Israeli forces stationed at the border of Israel and Syria told dozens of Syrians making an apparent attempt to seek refuge from an advancing attack on their home soil to turn around.
Thousands of Syrians are fleeing to nearby borders as a Russian-backed Syrian army offensive aimed at reconquering the city of Dara’a creates a humanitarian crisis in their homeland, Reuters reports.
“Go back before something bad happens. If you want us to be able to help you, go back. Get a move on,” an Israeli officer reportedly told the hordes of people at the Israel-occupied Golan Heights.
The Syrians approaching the border fence slowly began to walk back towards their refugee camps, while some waved white flags at the officers.

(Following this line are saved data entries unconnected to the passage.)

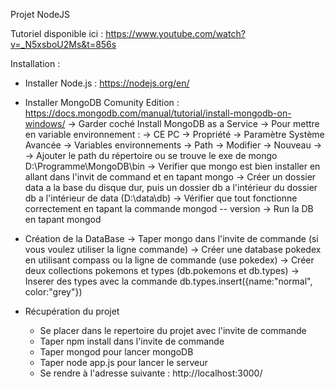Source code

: Projet NodeJS

Tutoriel disponible ici : https://www.youtube.com/watch?v=_N5xsboU2Ms&t=856s

Installation : 

- Installer Node.js : https://nodejs.org/en/
	
- Installer MongoDB Comunity Edition : https://docs.mongodb.com/manual/tutorial/install-mongodb-on-windows/
	-> Garder coché Install MongoDB as a Service
	-> Pour mettre en variable environnement : 
		-> CE PC -> Propriété -> Paramètre Système Avancée -> Variables environnements -> Path -> Modifier -> Nouveau -> 
			-> Ajouter le path du répertoire ou se trouve le exe de mongo D:\Programme\MongoDB\bin
		-> Verifier que mongo est bien installer en allant dans l'invit de command et en tapant mongo 
		-> Créer un dossier data a la base du disque dur, puis un dossier db a l'intérieur du dossier db a l'intérieur de data (D:\data\db)
		-> Vérifier que tout fonctionne correctement en tapant la commande mongod -- version
		-> Run la DB en tapant mongod 

- Création de la DataBase
	-> Taper mongo dans l'invite de commande (si vous voulez utiliser la ligne commande) 
	-> Créer une database pokedex en utilisant compass ou la ligne de commande (use pokedex) 
	-> Créer deux collections pokemons et types (db.pokemons et db.types) 
	-> Inserer des types avec la commande db.types.insert({name:"normal", color:"grey"})

- Récupération du projet 
	- Se placer dans le repertoire du projet avec l'invite de commande 
	- Taper npm install dans l'invite de commande 
	- Taper mongod pour lancer mongoDB
	- Taper node app.js pour lancer le serveur
	- Se rendre à l'adresse suivante : http://localhost:3000/
	
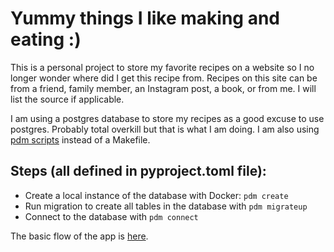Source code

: # Yummy things I like making and eating :)

This is a personal project to store my favorite recipes on a website so I no longer wonder where did I get this recipe from. Recipes on this site can be from a friend, family member, an Instagram post, a book, or from me. I will list the source if applicable. 

I am using a postgres database to store my recipes as a good excuse to use postgres. Probably total overkill but that is what I am doing. I am also using [pdm scripts](https://pdm-project.org/latest/usage/scripts/) instead of a Makefile.

## Steps (all defined in pyproject.toml file):
* Create a local instance of the database with Docker: `pdm create`
* Run migration to create all tables in the database with `pdm migrateup`
* Connect to the database with `pdm connect`

The basic flow of the app is [here](https://play.d2lang.com/?script=rJIxawMxDIV3_wovGXOGgyxHKXTJlNK5U1BsxTY9n11JuRBK_3txuEsz9IZAxyfhp6dPdpHQSsxDpyn6IEodKJ8ZqdNfSutoayeIFO6MqYobQSJgoZOVxuZkBG1Ytdvp3bptePRKaw5QsNMxgUf1rRQjjY_YOhxX7bZcJORhwdKBwAEYHzbNLJ6QP_ulrJZikX_NeoHU_2V4Kn0G15zjR0zoIjSZvKmqVGVsTikPbDZmA-bteIw2Qr9_f3nd7XfZ54VhE2y9fta_jOatb9hqe75Krc2nv69fY97Z3X5HkNRfl9JPaz3zIgQ3wVuY_RMAAP__&).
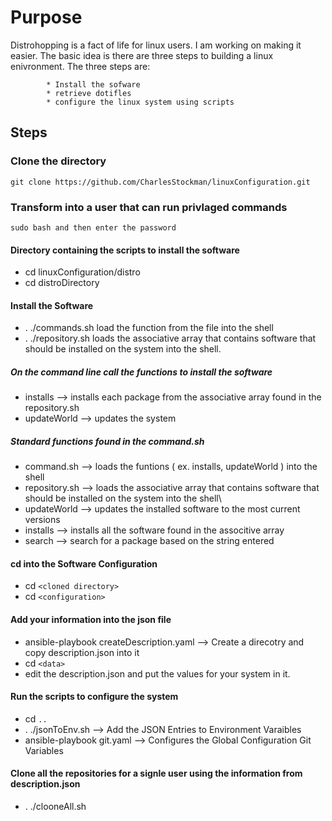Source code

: # Purpose

Distrohopping is a fact of life for linux users.  I am working on making it easier.  The basic idea is there are three steps 
to building a linux enivronment.  The three steps are:

			* Install the sofware
			* retrieve dotifles
			* configure the linux system using scripts

## Steps

### Clone the directory
	git clone https://github.com/CharlesStockman/linuxConfiguration.git
	
### Transform into a user that can run privlaged commands
	sudo bash and then enter the password
			
#### Directory containing the scripts to install the software
* cd linuxConfiguration/distro
* cd distroDirectory
			
#### Install the Software

* . ./commands.sh		load the function from the file into the shell
* . ./repository.sh		loads the associative array that contains software that should be installed on the system into the shell.

##### On the command line call the functions to install the software

* installs 			--> installs each package from the associative array found in the repository.sh
* updateWorld			--> updates the system

##### Standard functions found in the command.sh

* command.sh			--> loads the funtions ( ex. installs, updateWorld ) into the shell
* repository.sh			--> loads the associative array that contains software that should be installed on the system into the shell\
* updateWorld			--> updates the installed software to the most current versions
* installs 			--> installs all the software found in the associtive array
* search 			--> search for a package based on the string entered
					
#### cd into the Software Configuration
* cd `<cloned directory>`
* cd `<configuration>`
			
#### Add your information into the json file					
* ansible-playbook createDescription.yaml			--> Create a direcotry and copy description.json into it 
* cd `<data>`
* edit the description.json and put the values for your system in it. 

#### Run the scripts to configure the system
* cd `..`
* . ./jsonToEnv.sh 			--> Add the JSON Entries to Environment Varaibles
* ansible-playbook git.yaml		--> Configures the Global Configuration Git Variables		

#### Clone all the repositories for a signle user using the information from description.json
* . ./clooneAll.sh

“It’s their way of signaling they need new supplies,” an Israeli officer told Reuters on the condition of anonymity.
Syrian President Bashar al-Assad’s offensive has created the largest displacement of the war yet, and the United Nations said recently that nearly 160,000 Syrians are in movement towards various borders.

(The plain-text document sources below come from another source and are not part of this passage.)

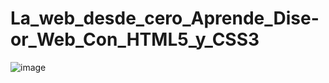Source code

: # La_web_desde_cero_Aprende_Dise-or_Web_Con_HTML5_y_CSS3

![image](https://github.com/user-attachments/assets/7dbe7263-4746-4ed6-b262-78a38d62a362)
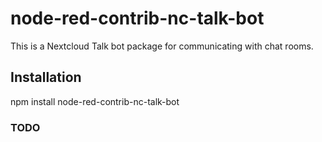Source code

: # node-red-contrib-nc-talk-bot
This is a Nextcloud Talk bot package for communicating with chat rooms.

## Installation
npm install node-red-contrib-nc-talk-bot

### TODO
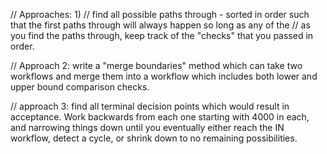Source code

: // Approaches: 1)
// find all possible paths through - sorted in order such that the first paths through will always happen so long as any of the
// as you find the paths through, keep track of the "checks" that you passed in order.

// Approach 2: write a "merge boundaries" method which can take two workflows and merge them into a workflow which includes both lower and upper bound comparison checks.

// approach 3: find all terminal decision points which would result in acceptance. Work backwards from each one starting with 4000 in each, and narrowing things down until you eventually either reach the IN workflow, detect a cycle, or shrink down to no remaining possibilities.
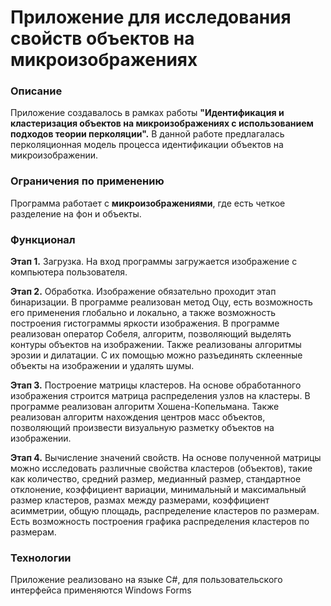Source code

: # Приложение для исследования свойств объектов на микроизображениях

### Описание
Приложение создавалось в рамках работы **"Идентификация и кластеризация объектов на микроизображениях с использованием подходов теории перколяции".**
В данной работе предлагалась перколяционная модель процесса идентификации объектов на микроизображении. 

### Ограничения по применению
Программа работает с **микроизображениями**, где есть четкое разделение на фон и объекты.

### Функционал
**Этап 1.** Загрузка. На вход программы загружается изображение с компьютера пользователя.

**Этап 2.** Обработка. Изображение обязательно проходит этап бинаризации. В программе реализован метод Оцу, есть возможность его применения глобально и локально, а также возможность построения гистограммы яркости изображения.
В программе реализован оператор Собеля, алгоритм, позволяющий выделять контуры объектов на изображении. Также реализованы алгоритмы эрозии и дилатации. С их помощью можно разъединять склеенные объекты на изображении и удалять шумы.

**Этап 3.** Построение матрицы кластеров. На основе обработанного изображения строится матрица распределения узлов на кластеры. В программе реализован алгоритм Хошена-Копельмана. Также реализован алгоритм нахождения центров масс объектов, позволяющий произвести визуальную разметку объектов на изображении.

**Этап 4.** Вычисление значений свойств. На основе полученной матрицы можно исследовать различные свойства кластеров (объектов), такие как количество, средний размер, медианный размер, стандартное отклонение, коэффициент вариации, минимальный и максимальный размер кластеров, размах между размерами, коэффициент асимметрии, общую площадь, распределение кластеров по размерам. Есть возможность построения графика распределения кластеров по размерам. 

### Технологии 
Приложение реализовано на языке C#, для пользовательского интерфейса применяются Windows Forms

“We are not prepared to accept even one refugee. That’s not our job. There are lots of Arab countries, rich countries,” Defense Minister Avigdor Lieberman told Tel Aviv radio station 103 FM.
Avigdor also said on June 29 that while Israel will not be accepting any refugees, they will provide humanitarian aid by transporting food, clothing, shoes and tents to the camps. He also noted that Israel has provided thousands of refugees with medical treatment since 2011. (RELATED: Israel Passes Law To Ban Some Left-Wing Speakers At Schools)

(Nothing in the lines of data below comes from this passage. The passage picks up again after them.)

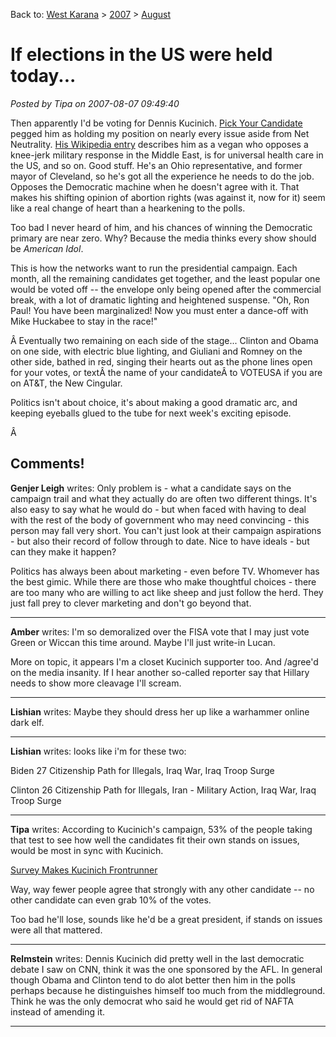 Back to: [West Karana](/posts/westkarana.md) > [2007](/posts/2007/westkarana.md) > [August](./westkarana.md)
# If elections in the US were held today...

*Posted by Tipa on 2007-08-07 09:49:40*

Then apparently I'd be voting for Dennis Kucinich. [Pick Your Candidate](http://www.dehp.net/candidate/index.php) pegged him as holding my position on nearly every issue aside from Net Neutrality. [His Wikipedia entry](http://en.wikipedia.org/wiki/Kucinich) describes him as a vegan who opposes a knee-jerk military response in the Middle East, is for universal health care in the US, and so on. Good stuff. He's an Ohio representative, and former mayor of Cleveland, so he's got all the experience he needs to do the job. Opposes the Democratic machine when he doesn't agree with it. That makes his shifting opinion of abortion rights (was against it, now for it) seem like a real change of heart than a hearkening to the polls.

Too bad I never heard of him, and his chances of winning the Democratic primary are near zero. Why? Because the media thinks every show should be *American Idol*.

This is how the networks want to run the presidential campaign. Each month, all the remaining candidates get together, and the least popular one would be voted off -- the envelope only being opened after the commercial break, with a lot of dramatic lighting and heightened suspense. "Oh, Ron Paul! You have been marginalized! Now you must enter a dance-off with Mike Huckabee to stay in the race!"

Â Eventually two remaining on each side of the stage... Clinton and Obama on one side, with electric blue lighting, and Giuliani and Romney on the other side, bathed in red, singing their hearts out as the phone lines open for your votes, or textÂ the name of your candidateÂ to VOTEUSA if you are on AT&T, the New Cingular.

Politics isn't about choice, it's about making a good dramatic arc, and keeping eyeballs glued to the tube for next week's exciting episode.

Â 
## Comments!

**Genjer Leigh** writes: Only problem is - what a candidate says on the campaign trail and what they actually do are often two different things. It's also easy to say what he would do - but when faced with having to deal with the rest of the body of government who may need convincing - this person may fall very short. You can't just look at their campaign aspirations - but also their record of follow through to date. Nice to have ideals - but can they make it happen?

Politics has always been about marketing - even before TV. Whomever has the best gimic. While there are those who make thoughtful choices - there are too many who are willing to act like sheep and just follow the herd. They just fall prey to clever marketing and don't go beyond that.

---

**Amber** writes: I'm so demoralized over the FISA vote that I may just vote Green or Wiccan this time around. Maybe I'll just write-in Lucan.

More on topic, it appears I'm a closet Kucinich supporter too. And /agree'd on the media insanity. If I hear another so-called reporter say that Hillary needs to show more cleavage I'll scream.

---

**Lishian** writes: Maybe they should dress her up like a warhammer online dark elf.

---

**Lishian** writes: looks like i'm for these two:

Biden 27
 Citizenship Path for Illegals, Iraq War, Iraq Troop Surge

Clinton 26
 Citizenship Path for Illegals, Iran - Military Action, Iraq War, Iraq Troop Surge

---

**Tipa** writes: According to Kucinich's campaign, 53% of the people taking that test to see how well the candidates fit their own stands on issues, would be most in sync with Kucinich.

[Survey Makes Kucinich Frontrunner](http://www.allamericanpatriots.com/48727689_dennis_kucinich_dennis_kucinich_survey_public_attitudes_makes_kucinich_frontrunner)

Way, way fewer people agree that strongly with any other candidate -- no other candidate can even grab 10% of the votes.

Too bad he'll lose, sounds like he'd be a great president, if stands on issues were all that mattered.

---

**Relmstein** writes: Dennis Kucinich did pretty well in the last democratic debate I saw on CNN, think it was the one sponsored by the AFL. In general though Obama and Clinton tend to do alot better then him in the polls perhaps because he distinguishes himself too much from the middleground. Think he was the only democrat who said he would get rid of NAFTA instead of amending it.

---

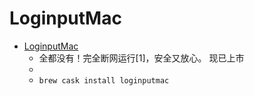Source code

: # LoginputMac
- [LoginputMac](https://im.logcg.com/loginputmac2)
  -  全都没有！完全断网运行[1]，安全又放心。 现已上市
  - 
  - `brew cask install loginputmac`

“I think that we have really done all that can be done,” he told the radio station, according to Reuters.
One Syrian refugee told Ynet News that the scores of people are in “life-threatening” danger, and that he hopes “Israel will be able to take us in and we will continue from there to European states.”
“Assad’s army is a distance of six kilometers from Quneitra. If they let us in, we will never forget it,” he said.
Assad’s forces now control 91 precent of the Quneitra province, the Syrian Observatory for Human Rights reported on Tuesday.
“Go back, we don’t want to hurt you,” one soldier reportedly called out to the crowd that included women and children, who were as close as 200 yards to the border.